**WHAT THE TASK ASKS**: Below are entries. Reproduce exactly the lines between the line holding "Discovered 7 actionable" and the line holding "Yearly Trend Analysis", inclusive, and only those.

(Dataset entries)
[Start of Attachment]
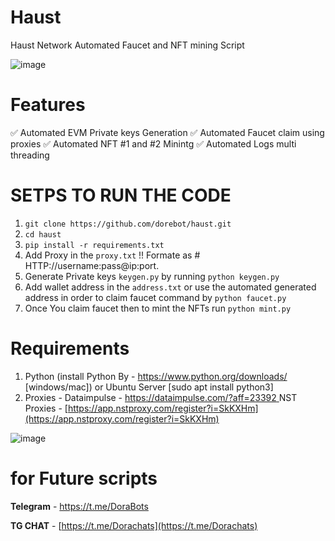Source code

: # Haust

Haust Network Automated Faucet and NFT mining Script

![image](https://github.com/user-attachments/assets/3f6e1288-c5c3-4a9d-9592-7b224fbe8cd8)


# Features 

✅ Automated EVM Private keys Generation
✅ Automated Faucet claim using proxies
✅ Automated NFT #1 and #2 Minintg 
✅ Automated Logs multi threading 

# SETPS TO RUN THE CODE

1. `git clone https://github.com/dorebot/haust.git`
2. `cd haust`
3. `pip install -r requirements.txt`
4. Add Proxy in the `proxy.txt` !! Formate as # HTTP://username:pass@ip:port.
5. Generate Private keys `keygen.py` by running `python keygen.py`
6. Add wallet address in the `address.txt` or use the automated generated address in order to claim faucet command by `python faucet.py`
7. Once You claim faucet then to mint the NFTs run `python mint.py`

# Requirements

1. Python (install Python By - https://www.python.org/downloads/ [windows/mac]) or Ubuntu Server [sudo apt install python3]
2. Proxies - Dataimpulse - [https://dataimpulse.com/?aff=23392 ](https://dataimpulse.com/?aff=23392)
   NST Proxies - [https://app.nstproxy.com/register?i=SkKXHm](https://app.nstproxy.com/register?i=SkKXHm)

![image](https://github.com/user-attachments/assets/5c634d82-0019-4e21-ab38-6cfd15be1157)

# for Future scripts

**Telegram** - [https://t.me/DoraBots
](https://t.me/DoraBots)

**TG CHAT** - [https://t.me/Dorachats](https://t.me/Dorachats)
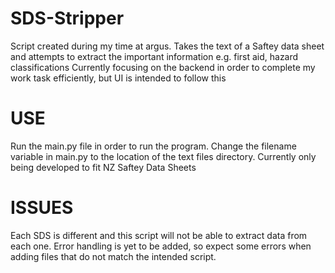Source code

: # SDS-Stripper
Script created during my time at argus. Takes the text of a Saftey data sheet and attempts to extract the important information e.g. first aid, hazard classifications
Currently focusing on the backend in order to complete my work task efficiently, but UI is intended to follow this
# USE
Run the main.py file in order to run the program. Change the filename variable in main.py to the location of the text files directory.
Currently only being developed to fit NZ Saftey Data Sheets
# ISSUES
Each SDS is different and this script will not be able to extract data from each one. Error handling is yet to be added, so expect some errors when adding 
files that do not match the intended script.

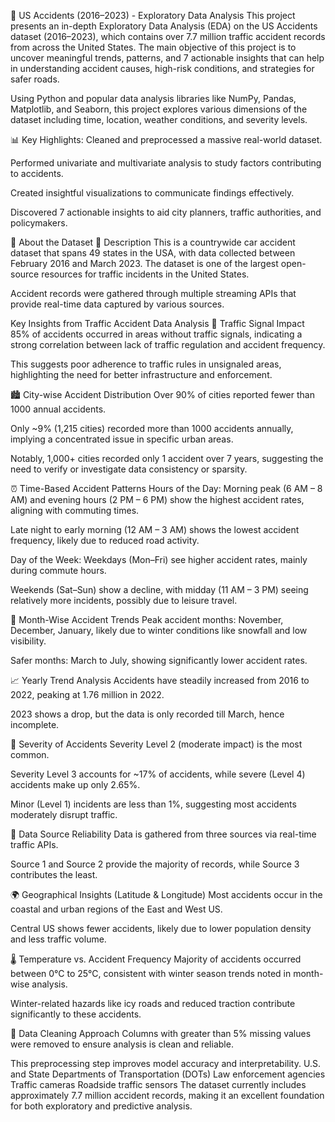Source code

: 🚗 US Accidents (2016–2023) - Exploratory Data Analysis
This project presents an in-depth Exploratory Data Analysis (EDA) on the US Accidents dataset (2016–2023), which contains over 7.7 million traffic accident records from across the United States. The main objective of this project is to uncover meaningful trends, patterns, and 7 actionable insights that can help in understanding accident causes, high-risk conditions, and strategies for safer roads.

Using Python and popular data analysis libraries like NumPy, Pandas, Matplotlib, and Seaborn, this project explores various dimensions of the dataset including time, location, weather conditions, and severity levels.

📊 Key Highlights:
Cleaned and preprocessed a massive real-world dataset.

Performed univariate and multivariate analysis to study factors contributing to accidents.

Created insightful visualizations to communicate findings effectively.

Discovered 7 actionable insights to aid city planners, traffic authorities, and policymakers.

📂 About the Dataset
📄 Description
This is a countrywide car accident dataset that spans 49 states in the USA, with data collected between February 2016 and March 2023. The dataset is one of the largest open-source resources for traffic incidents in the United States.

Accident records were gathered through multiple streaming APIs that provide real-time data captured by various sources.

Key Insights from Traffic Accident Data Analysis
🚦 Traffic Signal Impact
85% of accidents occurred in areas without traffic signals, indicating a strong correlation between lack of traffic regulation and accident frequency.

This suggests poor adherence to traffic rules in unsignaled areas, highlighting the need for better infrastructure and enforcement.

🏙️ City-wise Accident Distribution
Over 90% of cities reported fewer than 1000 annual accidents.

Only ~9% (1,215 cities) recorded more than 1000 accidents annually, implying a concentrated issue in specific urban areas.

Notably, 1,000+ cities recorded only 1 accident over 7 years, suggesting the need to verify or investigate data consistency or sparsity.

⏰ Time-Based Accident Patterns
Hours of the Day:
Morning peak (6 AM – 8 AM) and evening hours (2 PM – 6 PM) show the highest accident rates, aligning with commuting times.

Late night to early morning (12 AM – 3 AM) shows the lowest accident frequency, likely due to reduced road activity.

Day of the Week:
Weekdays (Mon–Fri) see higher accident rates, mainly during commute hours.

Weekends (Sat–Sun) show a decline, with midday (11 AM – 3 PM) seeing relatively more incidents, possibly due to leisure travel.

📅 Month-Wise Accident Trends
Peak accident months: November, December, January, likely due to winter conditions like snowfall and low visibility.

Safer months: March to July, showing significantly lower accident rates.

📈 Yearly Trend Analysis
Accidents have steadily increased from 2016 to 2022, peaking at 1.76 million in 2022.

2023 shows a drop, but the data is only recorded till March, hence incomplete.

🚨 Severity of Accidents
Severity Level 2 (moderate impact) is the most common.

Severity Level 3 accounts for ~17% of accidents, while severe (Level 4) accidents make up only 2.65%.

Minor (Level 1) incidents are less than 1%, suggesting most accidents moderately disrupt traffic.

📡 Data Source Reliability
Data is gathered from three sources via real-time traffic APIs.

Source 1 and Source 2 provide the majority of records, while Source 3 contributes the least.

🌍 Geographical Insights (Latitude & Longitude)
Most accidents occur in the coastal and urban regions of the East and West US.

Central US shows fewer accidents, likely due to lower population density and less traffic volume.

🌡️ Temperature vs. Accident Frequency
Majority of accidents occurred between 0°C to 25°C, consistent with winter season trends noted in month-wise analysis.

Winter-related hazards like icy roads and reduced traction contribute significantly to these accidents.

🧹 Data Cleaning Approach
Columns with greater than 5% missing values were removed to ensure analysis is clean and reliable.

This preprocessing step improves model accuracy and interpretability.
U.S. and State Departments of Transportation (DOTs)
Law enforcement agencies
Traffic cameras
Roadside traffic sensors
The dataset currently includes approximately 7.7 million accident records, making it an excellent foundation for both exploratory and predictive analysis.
[End of Attachment]
[Start of Attachment]
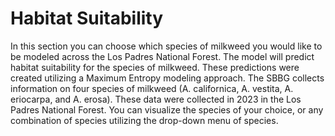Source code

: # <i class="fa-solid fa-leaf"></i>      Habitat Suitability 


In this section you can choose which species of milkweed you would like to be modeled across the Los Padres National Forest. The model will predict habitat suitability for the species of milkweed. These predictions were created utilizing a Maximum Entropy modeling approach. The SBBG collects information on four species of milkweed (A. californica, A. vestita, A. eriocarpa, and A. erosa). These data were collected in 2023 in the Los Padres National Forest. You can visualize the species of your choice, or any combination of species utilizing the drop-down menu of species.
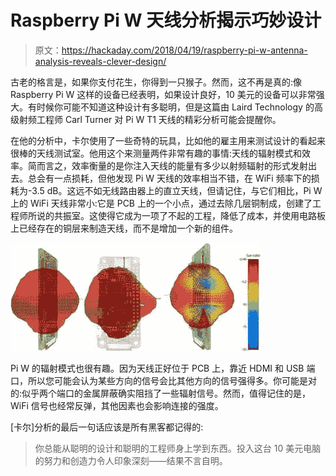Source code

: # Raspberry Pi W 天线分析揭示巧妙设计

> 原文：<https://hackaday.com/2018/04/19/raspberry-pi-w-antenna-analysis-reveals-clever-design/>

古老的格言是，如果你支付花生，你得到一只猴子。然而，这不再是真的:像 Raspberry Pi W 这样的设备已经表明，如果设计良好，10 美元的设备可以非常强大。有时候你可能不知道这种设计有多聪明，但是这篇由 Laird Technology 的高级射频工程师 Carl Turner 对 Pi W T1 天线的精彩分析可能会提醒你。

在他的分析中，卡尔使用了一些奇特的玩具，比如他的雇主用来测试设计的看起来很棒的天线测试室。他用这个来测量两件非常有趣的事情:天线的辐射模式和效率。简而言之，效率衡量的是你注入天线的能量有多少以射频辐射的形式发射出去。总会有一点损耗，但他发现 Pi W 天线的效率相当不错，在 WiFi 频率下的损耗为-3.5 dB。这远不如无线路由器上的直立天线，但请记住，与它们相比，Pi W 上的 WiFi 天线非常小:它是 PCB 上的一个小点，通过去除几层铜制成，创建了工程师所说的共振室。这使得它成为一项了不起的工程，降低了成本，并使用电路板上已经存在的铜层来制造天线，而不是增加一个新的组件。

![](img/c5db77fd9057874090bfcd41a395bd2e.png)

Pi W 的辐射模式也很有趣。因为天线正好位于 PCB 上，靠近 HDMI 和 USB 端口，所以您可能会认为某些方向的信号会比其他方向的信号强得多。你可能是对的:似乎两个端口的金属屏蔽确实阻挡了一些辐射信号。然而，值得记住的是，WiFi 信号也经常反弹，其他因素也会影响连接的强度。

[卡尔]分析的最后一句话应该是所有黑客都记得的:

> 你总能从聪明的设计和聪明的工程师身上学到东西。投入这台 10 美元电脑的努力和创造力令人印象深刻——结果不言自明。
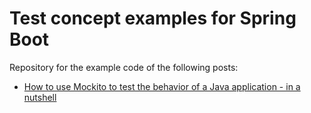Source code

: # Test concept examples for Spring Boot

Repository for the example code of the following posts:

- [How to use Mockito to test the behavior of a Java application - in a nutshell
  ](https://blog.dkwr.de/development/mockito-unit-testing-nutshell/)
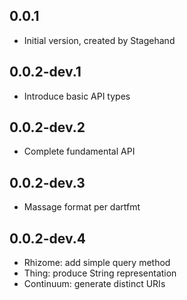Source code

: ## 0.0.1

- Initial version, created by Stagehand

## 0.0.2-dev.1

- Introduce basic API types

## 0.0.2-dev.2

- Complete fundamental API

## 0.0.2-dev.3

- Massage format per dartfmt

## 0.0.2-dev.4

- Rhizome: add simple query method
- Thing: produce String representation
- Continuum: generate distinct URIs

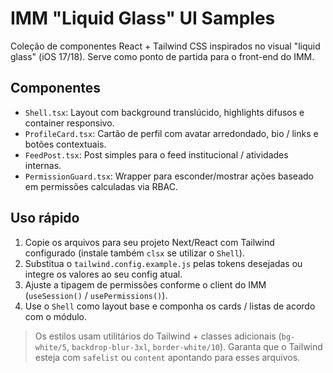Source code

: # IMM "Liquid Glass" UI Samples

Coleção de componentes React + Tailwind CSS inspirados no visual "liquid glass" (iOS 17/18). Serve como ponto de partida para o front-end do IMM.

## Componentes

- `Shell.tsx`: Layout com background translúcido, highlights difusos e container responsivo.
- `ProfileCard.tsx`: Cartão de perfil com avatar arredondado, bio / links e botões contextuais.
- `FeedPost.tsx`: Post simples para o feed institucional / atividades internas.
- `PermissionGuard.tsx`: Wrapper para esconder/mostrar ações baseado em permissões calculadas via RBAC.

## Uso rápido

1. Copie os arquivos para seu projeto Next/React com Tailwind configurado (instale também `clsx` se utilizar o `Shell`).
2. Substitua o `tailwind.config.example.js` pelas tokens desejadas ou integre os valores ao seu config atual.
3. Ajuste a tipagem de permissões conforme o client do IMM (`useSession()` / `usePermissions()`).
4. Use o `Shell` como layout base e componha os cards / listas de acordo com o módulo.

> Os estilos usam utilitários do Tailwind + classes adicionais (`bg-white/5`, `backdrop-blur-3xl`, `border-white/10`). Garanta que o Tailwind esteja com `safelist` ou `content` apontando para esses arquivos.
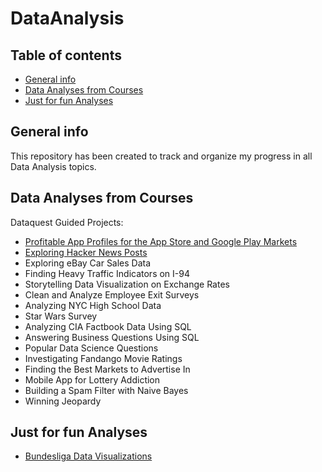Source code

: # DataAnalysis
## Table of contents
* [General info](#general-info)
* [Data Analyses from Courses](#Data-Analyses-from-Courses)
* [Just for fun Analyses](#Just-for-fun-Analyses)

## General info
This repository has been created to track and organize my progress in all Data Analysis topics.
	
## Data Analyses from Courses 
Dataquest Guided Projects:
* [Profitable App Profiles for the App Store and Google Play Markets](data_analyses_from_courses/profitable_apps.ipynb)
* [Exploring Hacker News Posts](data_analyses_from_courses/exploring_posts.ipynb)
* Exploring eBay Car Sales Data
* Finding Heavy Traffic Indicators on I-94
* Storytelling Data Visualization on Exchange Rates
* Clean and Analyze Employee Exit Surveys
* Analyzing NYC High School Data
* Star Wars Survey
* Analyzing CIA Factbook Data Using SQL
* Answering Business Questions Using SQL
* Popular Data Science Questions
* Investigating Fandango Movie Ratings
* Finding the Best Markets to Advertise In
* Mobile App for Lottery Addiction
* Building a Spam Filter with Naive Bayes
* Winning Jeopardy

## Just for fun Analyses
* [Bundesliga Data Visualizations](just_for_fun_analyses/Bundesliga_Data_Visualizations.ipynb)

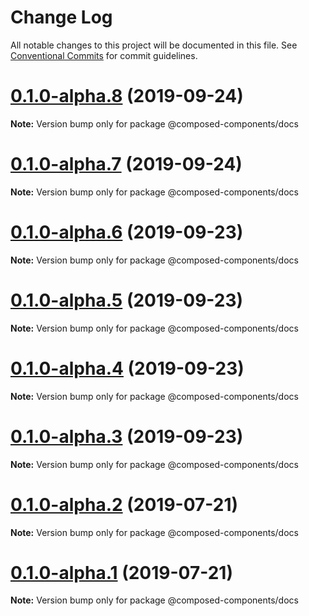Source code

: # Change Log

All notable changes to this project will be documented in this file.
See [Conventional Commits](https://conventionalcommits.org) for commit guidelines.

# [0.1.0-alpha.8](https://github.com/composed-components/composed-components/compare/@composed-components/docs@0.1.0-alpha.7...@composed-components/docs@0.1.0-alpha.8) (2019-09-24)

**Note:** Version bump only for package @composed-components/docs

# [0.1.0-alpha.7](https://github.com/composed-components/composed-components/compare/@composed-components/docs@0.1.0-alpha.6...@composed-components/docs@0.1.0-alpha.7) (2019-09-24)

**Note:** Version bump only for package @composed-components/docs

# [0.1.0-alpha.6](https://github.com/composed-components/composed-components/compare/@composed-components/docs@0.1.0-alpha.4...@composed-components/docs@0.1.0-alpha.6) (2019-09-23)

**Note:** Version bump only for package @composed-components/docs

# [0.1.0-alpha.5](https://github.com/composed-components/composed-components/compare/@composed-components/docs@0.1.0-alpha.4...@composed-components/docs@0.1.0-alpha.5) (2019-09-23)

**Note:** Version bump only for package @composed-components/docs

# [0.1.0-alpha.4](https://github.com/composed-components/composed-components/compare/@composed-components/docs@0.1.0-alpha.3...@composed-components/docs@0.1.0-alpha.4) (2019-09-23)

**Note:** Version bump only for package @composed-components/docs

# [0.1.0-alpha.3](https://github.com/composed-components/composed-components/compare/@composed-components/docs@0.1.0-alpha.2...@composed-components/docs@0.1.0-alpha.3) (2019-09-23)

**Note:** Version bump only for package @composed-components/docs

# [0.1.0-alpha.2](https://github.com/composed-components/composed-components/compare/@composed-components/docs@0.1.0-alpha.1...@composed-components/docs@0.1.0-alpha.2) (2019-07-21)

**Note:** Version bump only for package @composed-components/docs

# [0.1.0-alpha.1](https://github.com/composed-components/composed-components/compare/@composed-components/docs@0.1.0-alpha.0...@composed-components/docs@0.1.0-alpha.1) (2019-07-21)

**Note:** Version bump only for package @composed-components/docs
[End of Attachment]
**YOUR RESPONSE**:
Discovered 7 actionable insights to aid city planners, traffic authorities, and policymakers.

📂 About the Dataset
📄 Description
This is a countrywide car accident dataset that spans 49 states in the USA, with data collected between February 2016 and March 2023. The dataset is one of the largest open-source resources for traffic incidents in the United States.

Accident records were gathered through multiple streaming APIs that provide real-time data captured by various sources.

Key Insights from Traffic Accident Data Analysis
🚦 Traffic Signal Impact
85% of accidents occurred in areas without traffic signals, indicating a strong correlation between lack of traffic regulation and accident frequency.

This suggests poor adherence to traffic rules in unsignaled areas, highlighting the need for better infrastructure and enforcement.

🏙️ City-wise Accident Distribution
Over 90% of cities reported fewer than 1000 annual accidents.

Only ~9% (1,215 cities) recorded more than 1000 accidents annually, implying a concentrated issue in specific urban areas.

Notably, 1,000+ cities recorded only 1 accident over 7 years, suggesting the need to verify or investigate data consistency or sparsity.

⏰ Time-Based Accident Patterns
Hours of the Day:
Morning peak (6 AM – 8 AM) and evening hours (2 PM – 6 PM) show the highest accident rates, aligning with commuting times.

Late night to early morning (12 AM – 3 AM) shows the lowest accident frequency, likely due to reduced road activity.

Day of the Week:
Weekdays (Mon–Fri) see higher accident rates, mainly during commute hours.

Weekends (Sat–Sun) show a decline, with midday (11 AM – 3 PM) seeing relatively more incidents, possibly due to leisure travel.

📅 Month-Wise Accident Trends
Peak accident months: November, December, January, likely due to winter conditions like snowfall and low visibility.

Safer months: March to July, showing significantly lower accident rates.

📈 Yearly Trend Analysis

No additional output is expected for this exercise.